El objeto principal de esta petición, dirigida a Dios Padre, es el ideal mismo de la vida menor: seguir lo más generosamente posible las huellas de Cristo, la vida evangélica, vivida hasta sus últimas consecuencias, a la luz iluminadora del Espíritu Santo. De su forma de conversar con Dios se evidencia, además, el carácter eminentemente teologal de su oración. Francisco abre el corazón y el centro de su persona a Dios omnipotente y misericordioso, en un arrojo de fe, de esperanza y de caridad. Conviene destacar también otra característica de la oración de Francisco: su ilimitada humildad, indicada aquí con la invocación «danos a nosotros, miserables». Comparado con la grandeza y santidad infinitas de Dios, no puede menos de considerarse un gusano, una nulidad absoluta. Es su vivencia de la minoridad en la oración.

Se podría comparar a Francisco en diálogo con Dios con un experto organista, que consigue expresar con el teclado y los registros lo que vive y siente interiormente. Determinados acordes y motivos se repiten siempre, pero sin cansar a quienes escuchan el concierto. Así, Francisco, verdadero artista del espíritu, maneja, a impulsos de la gracia, una variada gama de actos y afectos en los cuales se revela y se encarna su amor.En la oración del santo, ya desde el comienzo de su conversión, se daba innato el carácter místico-experimental. La dulzura divina lo asombraba de tal modo, que el contacto con Dios se convertía en experiencia pasiva más que fruto de sus esfuerzos. Con el avanzar de sus ascensiones espirituales, esta característica sobresale cada vez más, sin anular por ello su libertad, ni disminuir su empeño personal. 

Con el tiempo, su oración se simplificó progresivamente hasta reducirse a una visión prolongada y estática de Dios y sus misterios. Esto mismo parece que quiera afirmar el biógrafo cuando escribe que, en el Alverna, con «la continua oración y frecuente contemplación», había conseguido «la divina familiaridad» (1 Cel 91).

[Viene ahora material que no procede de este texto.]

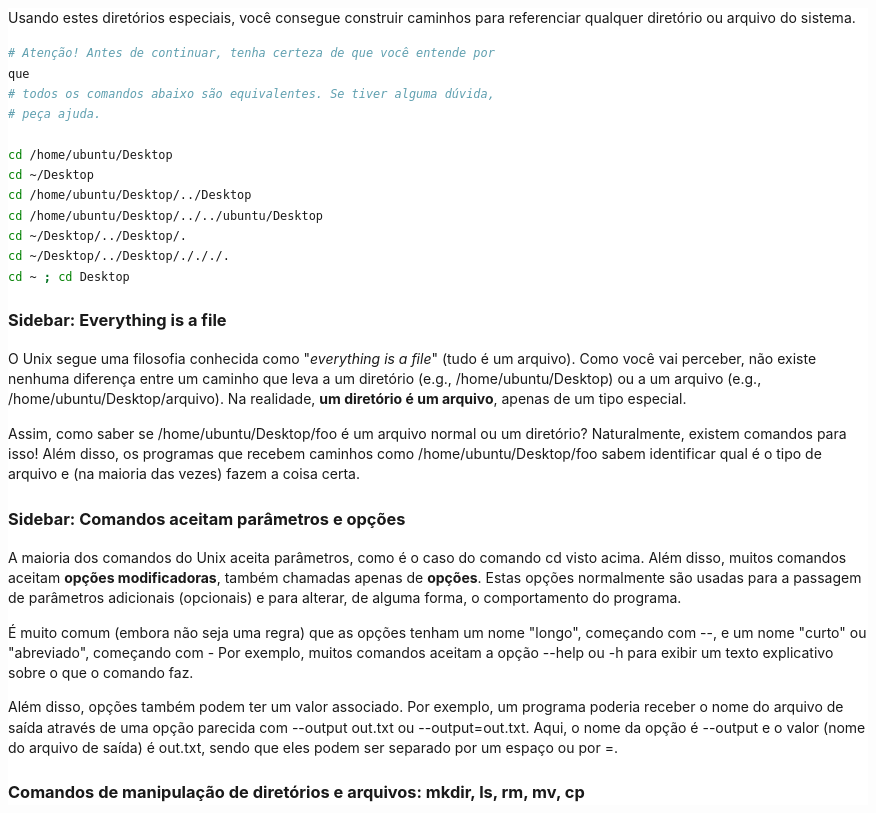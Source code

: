 Usando estes diretórios especiais, você consegue construir caminhos para
referenciar qualquer diretório ou arquivo do sistema.

```bash
# Atenção! Antes de continuar, tenha certeza de que você entende por
que
# todos os comandos abaixo são equivalentes. Se tiver alguma dúvida,
# peça ajuda.

cd /home/ubuntu/Desktop
cd ~/Desktop
cd /home/ubuntu/Desktop/../Desktop
cd /home/ubuntu/Desktop/../../ubuntu/Desktop
cd ~/Desktop/../Desktop/.
cd ~/Desktop/../Desktop/./././.
cd ~ ; cd Desktop
```

### **Sidebar: Everything is a file**

O Unix segue uma filosofia conhecida como \"*everything is a file*\"
(tudo é um arquivo). Como você vai perceber, não existe nenhuma
diferença entre um caminho que leva a um diretório (e.g.,
/home/ubuntu/Desktop) ou a um arquivo (e.g.,
/home/ubuntu/Desktop/arquivo). Na realidade, **um diretório é um
arquivo**, apenas de um tipo especial.

Assim, como saber se /home/ubuntu/Desktop/foo é um arquivo normal ou um
diretório? Naturalmente, existem comandos para isso! Além disso, os
programas que recebem caminhos como /home/ubuntu/Desktop/foo sabem
identificar qual é o tipo de arquivo e (na maioria das vezes) fazem a
coisa certa.

### **Sidebar: Comandos aceitam parâmetros e opções**

A maioria dos comandos do Unix aceita parâmetros, como é o caso do
comando cd visto acima. Além disso, muitos comandos aceitam **opções
modificadoras**, também chamadas apenas de **opções**. Estas opções
normalmente são usadas para a passagem de parâmetros adicionais
(opcionais) e para alterar, de alguma forma, o comportamento do
programa.

É muito comum (embora não seja uma regra) que as opções tenham um nome
\"longo\", começando com \--, e um nome \"curto\" ou \"abreviado\",
começando com - Por exemplo, muitos comandos aceitam a opção \--help ou
-h para exibir um texto explicativo sobre o que o comando faz.

Além disso, opções também podem ter um valor associado. Por exemplo, um
programa poderia receber o nome do arquivo de saída através de uma opção
parecida com \--output out.txt ou \--output=out.txt. Aqui, o nome da
opção é \--output e o valor (nome do arquivo de saída) é out.txt, sendo
que eles podem ser separado por um espaço ou por =.

### **Comandos de manipulação de diretórios e arquivos: mkdir, ls, rm, mv, cp**
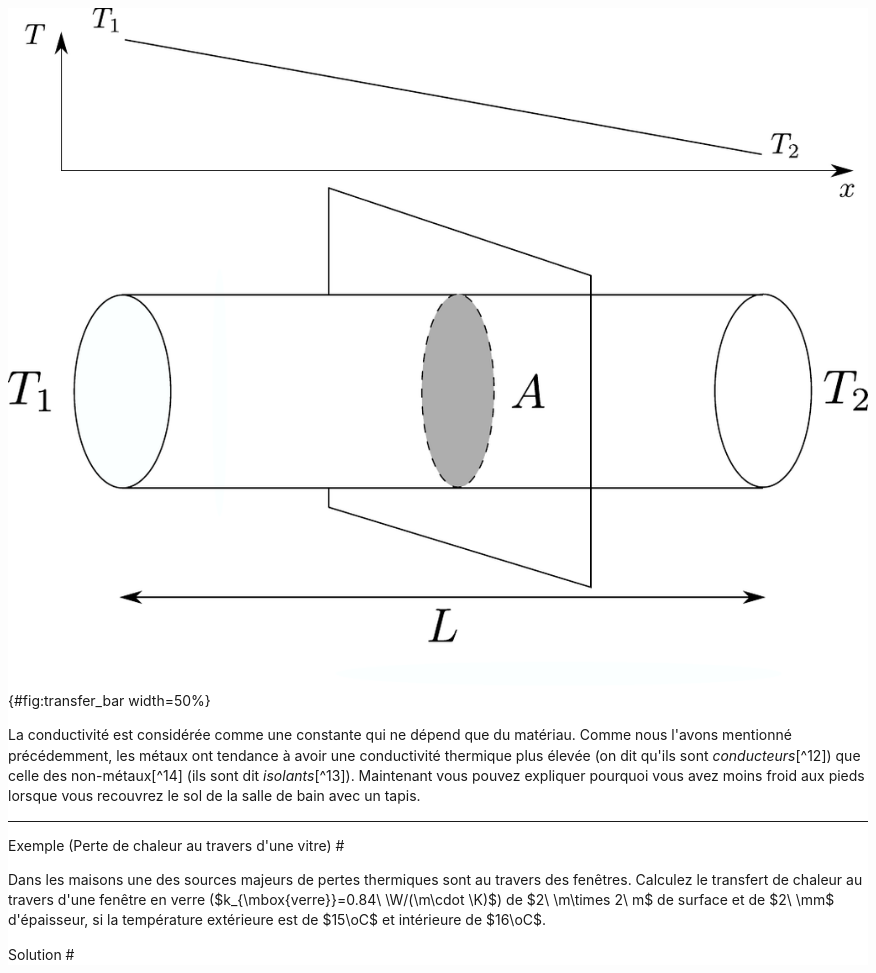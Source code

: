 ![Illustration du transfert de chaleur dans une barre de longueur $L$, de surface $A$, et dont les extrémités ont une température $T_1$ et $T_2$.](figs/transfert_bar.pdf){#fig:transfer_bar width=50%}

La conductivité est considérée comme une constante qui ne dépend que du matériau. Comme nous l'avons mentionné précédemment, les métaux ont tendance à avoir une conductivité thermique plus élevée (on dit qu'ils sont *conducteurs*[^12]) que celle des non-métaux[^14] (ils sont dit *isolants*[^13]). Maintenant vous pouvez expliquer pourquoi vous avez moins froid aux pieds lorsque vous recouvrez le sol de la salle de bain avec un tapis.

---

Exemple (Perte de chaleur au travers d'une vitre) #

Dans les maisons une des sources majeurs de pertes thermiques sont au travers des fenêtres. Calculez le transfert de chaleur au travers d'une fenêtre en verre ($k_{\mbox{verre}}=0.84\ \W/(\m\cdot \K)$) de $2\ \m\times 2\ m$ de surface et de $2\ \mm$ d'épaisseur, si la température extérieure est de $15\oC$ et intérieure de $16\oC$.

Solution #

Sin pretenderlo, Francisco revela también un rasgo suyo biográfico cuando habla en la primeraAdmonición de un «contemplar con ojos espirituales», al modo de los Apóstoles, los cuales, a través de la humanidad santísima de Cristo, llegaron a la fe en su naturaleza divina. Una vez alcanzada esta situación sublime, la oración mental se transforma en contemplación mística. Los ojos de la fe, iluminados por el Espíritu Santo, penetran a través del velo del misterio y admiran por un instante, con desbordante alegría, lo que Dios se ha dignado manifestar de sí.

Queda por resaltar un último estadio, típico de la meditación de san Francisco: el impulso que sacó de ella para su vida. Francisco se sentía impulsado a encarnar en su propia vida las inspiraciones divinas recibidas en la oración. Dice en el Testamento: «Y después que el Señor me dio hermanos, nadie me ensañaba qué debería hacer, sino que el Altísimo mismo me reveló que debería vivir según la forma del santo Evangelio. Y yo hice que se escribiera en pocas palabras y sencillamente, y el señor Papa me lo confirmó» (Test 14-15).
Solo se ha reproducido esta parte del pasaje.